From this date, e-waste — any items with a plug, battery or cord — can no longer be placed in kerbside bins, instead deposited at a designated e-waste drop-off point.
To support the transition, council received $145000 from Sustainability Victoria, as part of the state’s $16.5million investment to help councils upgrade e-waste collection and storage facilities and deliver an education program to support the ban.
E-waste is growing up to three times faster than general waste in Australia and is the fastest-growing waste item in landfills worldwide.
Items contain hazardous materials such as lead, mercury, arsenic or phosphor and, when left in landfills, can leech into groundwater and soil, or release into the air, creating long-term contamination issues and human health issues.
They also contain a number of valuable materials that can be safely recovered and reused.

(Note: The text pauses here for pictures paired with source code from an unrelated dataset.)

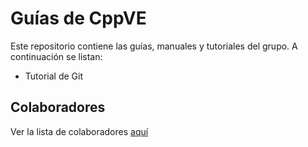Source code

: # Guías de CppVE

Este repositorio contiene las guías, manuales y tutoriales del grupo. A continuación se listan:

* Tutorial de Git


## Colaboradores

Ver la lista de colaboradores [aquí](https://github.com/CppVE/guias/graphs/contributors)
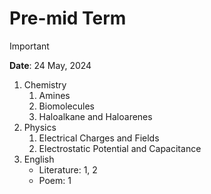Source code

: # Pre-mid Term 

> [!IMPORTANT] 
> **Date**: 24 May, 2024   

1. Chemistry 
    1. Amines 
    2. Biomolecules 
    3. Haloalkane and Haloarenes
2. Physics
    1. Electrical Charges and Fields 
    2. Electrostatic Potential and Capacitance 
3. English 
    - Literature: 1, 2
    - Poem: 1 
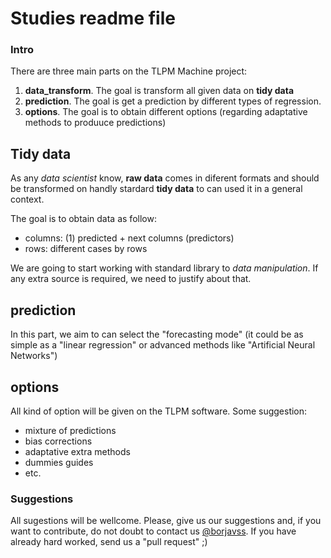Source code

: Studies readme file
===================

### Intro
There are three main parts on the TLPM  Machine project:
1. **data_transform**. The goal is transform all given data on **tidy data**
2. **prediction**. The goal is get a prediction by different types of regression.
3. **options**. The goal is to obtain different options (regarding adaptative methods to produuce predictions)

## Tidy data
As any *data scientist* know, **raw data** comes in diferent formats and should be transformed on handly stardard **tidy data** to can used it in a general context.

The goal is to obtain data as follow:
- columns: (1) predicted + next columns (predictors)
- rows: different cases by rows

We are going to start working with standard library to *data manipulation*. If any extra source is required, we need to justify about that.

## prediction
In this part, we aim to can select the "forecasting mode" (it could be as simple as a "linear regression" or advanced methods like "Artificial Neural Networks")

## options
All kind of option will be given on the TLPM software. Some suggestion:
- mixture of predictions
- bias corrections
- adaptative extra methods
- dummies guides
- etc.

### Suggestions
All sugestions will be wellcome.
Please, give us our suggestions and, if you want to contribute, do not doubt to contact us [@borjavss](https://twitter.com/borjavss).
If you have already hard worked, send us a "pull request" ;)
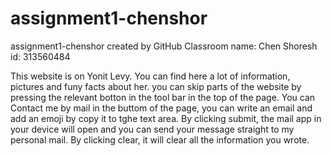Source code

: # assignment1-chenshor
assignment1-chenshor created by GitHub Classroom
name: Chen Shoresh
id: 313560484

This website is on Yonit Levy.
You can find here a lot of information, pictures and funy facts about her.
you can skip parts of the website by pressing the relevant botton in the tool bar in the top of the page.
You can Contact me by mail in the buttom of the page, you can write an email and add an emoji by copy it to tghe text area.
By clicking submit, the mail app in your device will open and you can send your message straight to my personal mail.
By clicking clear, it will clear all the information you wrote.
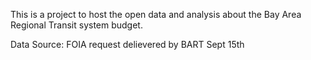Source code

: This is a project to host the open data and analysis about the Bay Area Regional Transit system budget. 

Data Source: FOIA request delievered by BART Sept 15th

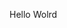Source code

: Hello Wolrd










































































































































































































































































































































































































































































































































































































































































































































































































































































































































































































































































































































































































































































































































































































































































































































































































































































































































































































































































































































































































































































































































































































































































































































































































































































































































































































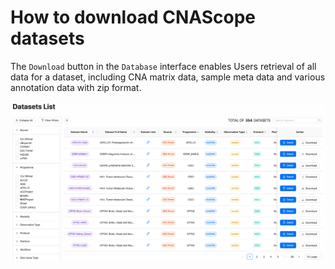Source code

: # How to download CNAScope datasets



The ``Download`` button in the ``Database`` interface enables Users retrieval of all data for a dataset, including CNA matrix data, sample meta data and various annotation data with zip format.
 
<div align=center><img src="./DB_figures/dataset.png" width="1000"></div>

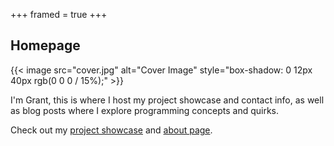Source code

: +++
framed = true
+++

## Homepage

{{< image src="cover.jpg" alt="Cover Image" style="box-shadow: 0 12px 40px rgb(0 0 0 / 15%);" >}}

I'm Grant, this is where I host my project showcase and contact info,
as well as blog posts where I explore programming concepts and quirks.

Check out my [project showcase](/showcase) and [about page](/about).
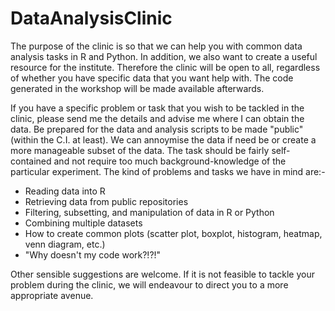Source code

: # DataAnalysisClinic
The purpose of the clinic is so that we can help you with common data analysis tasks in R and Python. In addition, we also want to create a useful resource for the institute. Therefore the clinic will be open to all, regardless of whether  you have specific data that you want help with. The code generated in the workshop will be made available afterwards.

If you have a specific problem or task that you wish to be tackled in the clinic, please send me the details and advise me where I can obtain the data. Be prepared for the data and analysis scripts to be made "public" (within the C.I. at least). We can annoymise the data if need be or create a more manageable subset of the data. The task should be fairly self-contained and not require too much background-knowledge of the particular experiment. The kind of problems and tasks we have in mind are:-

- Reading data into R
- Retrieving data from public repositories
- Filtering, subsetting, and manipulation of data in R or Python
- Combining multiple datasets
- How to create common plots (scatter plot, boxplot, histogram, heatmap, venn diagram, etc.)
- "Why doesn't my code work?!?!"

Other sensible suggestions are welcome. If it is not feasible to tackle your problem during the clinic, we will endeavour to direct you to a more appropriate avenue.
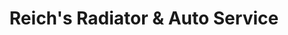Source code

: ---
title: "Reich's Radiator & Auto Service"
url: /rice-lake/reichs-radiator-und-auto-service/
shop: Autowerkstatt
---
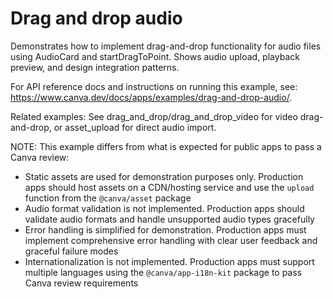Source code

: # Drag and drop audio

Demonstrates how to implement drag-and-drop functionality for audio files using AudioCard and startDragToPoint. Shows audio upload, playback preview, and design integration patterns.

For API reference docs and instructions on running this example, see: https://www.canva.dev/docs/apps/examples/drag-and-drop-audio/.

Related examples: See drag_and_drop/drag_and_drop_video for video drag-and-drop, or asset_upload for direct audio import.

NOTE: This example differs from what is expected for public apps to pass a Canva review:

- Static assets are used for demonstration purposes only. Production apps should host assets on a CDN/hosting service and use the `upload` function from the `@canva/asset` package
- Audio format validation is not implemented. Production apps should validate audio formats and handle unsupported audio types gracefully
- Error handling is simplified for demonstration. Production apps must implement comprehensive error handling with clear user feedback and graceful failure modes
- Internationalization is not implemented. Production apps must support multiple languages using the `@canva/app-i18n-kit` package to pass Canva review requirements
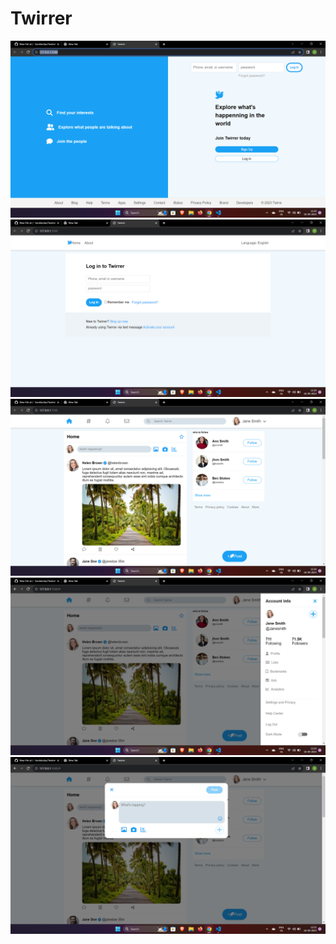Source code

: # Twirrer
![Alt text](<Screenshot (105).png>)
![Alt text](<Screenshot (106).png>)
![Alt text](<Screenshot (107).png>)
![Alt text](<Screenshot (108).png>)
![Alt text](<Screenshot (109).png>)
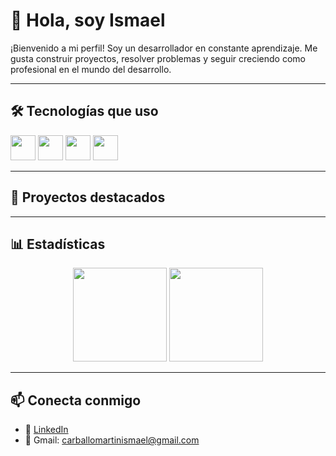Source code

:# 👋 Hola, soy Ismael

¡Bienvenido a mi perfil! Soy un desarrollador en constante aprendizaje. Me gusta construir proyectos, resolver problemas y seguir creciendo como profesional en el mundo del desarrollo.

---

## 🛠 Tecnologías que uso

<p align="left">
  <img src="https://cdn.jsdelivr.net/gh/devicons/devicon/icons/javascript/javascript-original.svg" width="40" height="40"/>
  <img src="https://cdn.jsdelivr.net/gh/devicons/devicon/icons/react/react-original.svg" width="40" height="40"/>
  <img src="https://cdn.jsdelivr.net/gh/devicons/devicon/icons/python/python-original.svg" width="40" height="40"/>
  <img src="https://cdn.jsdelivr.net/gh/devicons/devicon/icons/git/git-original.svg" width="40" height="40"/>
  <!-- Agrega o quita tecnologías según corresponda -->
</p>

---

## 📌 Proyectos destacados

---

## 📊 Estadísticas

<p align="center">
  <img src="https://github-readme-stats.vercel.app/api?username=TuUsuario&show_icons=true&theme=github_dark" height="150"/>
  <img src="https://github-readme-stats.vercel.app/api/top-langs/?username=IsmaCar&layout=compact&theme=github_dark" height="150"/>
</p>

---

## 📫 Conecta conmigo

- 💼 [LinkedIn](https://www.linkedin.com/in/ismael-carballo-martin-41601a220/)
- 📧 Gmail: carballomartinismael@gmail.com
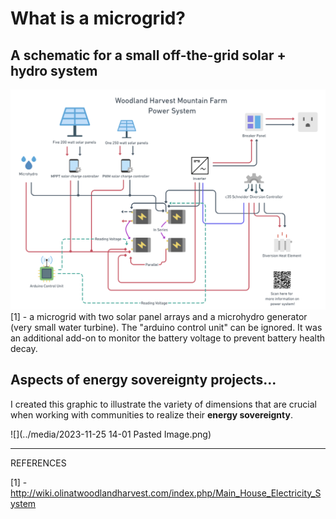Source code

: # What is a microgrid?


## A schematic for a small off-the-grid solar + hydro system
![](../media/cleanshot_2023-11-25-at-13-56-21@2x.png)
[1] - a microgrid with two solar panel arrays and a microhydro generator (very small water turbine). The "arduino control unit" can be ignored. It was an additional add-on to monitor the battery voltage to prevent battery health decay. 

## Aspects of energy sovereignty projects...
I created this graphic to illustrate the variety of dimensions that are crucial when working with communities to realize their **energy sovereignty**. 

![](../media/2023-11-25 14-01 Pasted Image.png)


________
REFERENCES

[1] - http://wiki.olinatwoodlandharvest.com/index.php/Main_House_Electricity_System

Greater Shepparton City Council’s works and waste manager Janelle Bunfield said the upgrades included renovations to Shepparton’s resource recovery centre, providing weatherproof containments for e-waste items.
‘‘Our resource recovery centre’s are already equipped to collect e-waste materials at the moment and council encourages all residents to start getting into the habit of bringing their unwanted electronics for disposal ahead of the landfill ban coming up in July,’’ she said.
‘‘We are extremely pleased to be providing this service to our community and to be a part of the campaign to reduce the impacts of e-waste.’’
People can also take e-waste to Officeworks on High St, Shepparton, for safe disposal and recycling.
An Officeworks spokesperson confirmed the Shepparton store already hosted three programs — Cartridges 4 Planet Ark, Mobile Muster and Bring IT Back — that will continue after the ban starts.